*** Opening Excerpted data ***

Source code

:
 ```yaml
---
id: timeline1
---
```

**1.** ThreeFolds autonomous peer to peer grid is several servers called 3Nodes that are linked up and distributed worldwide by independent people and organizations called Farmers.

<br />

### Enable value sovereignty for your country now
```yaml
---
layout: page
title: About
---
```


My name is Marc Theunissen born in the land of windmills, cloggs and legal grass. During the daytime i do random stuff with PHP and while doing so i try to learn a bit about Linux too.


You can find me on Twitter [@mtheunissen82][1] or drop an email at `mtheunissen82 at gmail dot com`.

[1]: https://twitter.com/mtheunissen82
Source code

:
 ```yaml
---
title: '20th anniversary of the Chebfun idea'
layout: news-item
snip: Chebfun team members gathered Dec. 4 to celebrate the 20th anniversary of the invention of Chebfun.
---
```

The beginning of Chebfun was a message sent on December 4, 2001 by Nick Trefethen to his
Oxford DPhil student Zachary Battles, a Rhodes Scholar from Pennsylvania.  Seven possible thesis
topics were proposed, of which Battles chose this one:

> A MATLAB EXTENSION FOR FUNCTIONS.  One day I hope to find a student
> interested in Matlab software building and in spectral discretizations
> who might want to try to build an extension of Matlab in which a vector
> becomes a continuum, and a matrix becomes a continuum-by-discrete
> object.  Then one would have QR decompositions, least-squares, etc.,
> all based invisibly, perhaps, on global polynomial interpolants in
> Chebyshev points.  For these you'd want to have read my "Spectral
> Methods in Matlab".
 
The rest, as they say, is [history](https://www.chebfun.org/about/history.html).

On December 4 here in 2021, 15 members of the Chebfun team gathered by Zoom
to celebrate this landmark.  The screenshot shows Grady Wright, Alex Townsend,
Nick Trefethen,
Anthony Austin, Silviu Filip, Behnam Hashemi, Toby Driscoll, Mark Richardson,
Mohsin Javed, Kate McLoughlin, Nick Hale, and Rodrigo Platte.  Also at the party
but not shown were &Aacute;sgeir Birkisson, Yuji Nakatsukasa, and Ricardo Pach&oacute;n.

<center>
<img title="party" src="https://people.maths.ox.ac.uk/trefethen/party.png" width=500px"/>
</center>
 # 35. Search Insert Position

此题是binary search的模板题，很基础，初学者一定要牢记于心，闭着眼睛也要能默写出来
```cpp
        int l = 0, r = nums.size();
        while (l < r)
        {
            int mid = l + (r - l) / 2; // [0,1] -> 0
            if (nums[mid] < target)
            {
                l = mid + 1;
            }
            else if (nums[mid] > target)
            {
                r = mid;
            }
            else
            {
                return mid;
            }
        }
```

*** Closing Excerpted data ***

What is needed is a single number: how many lines of the data contain the word "members".

_Response below_. 2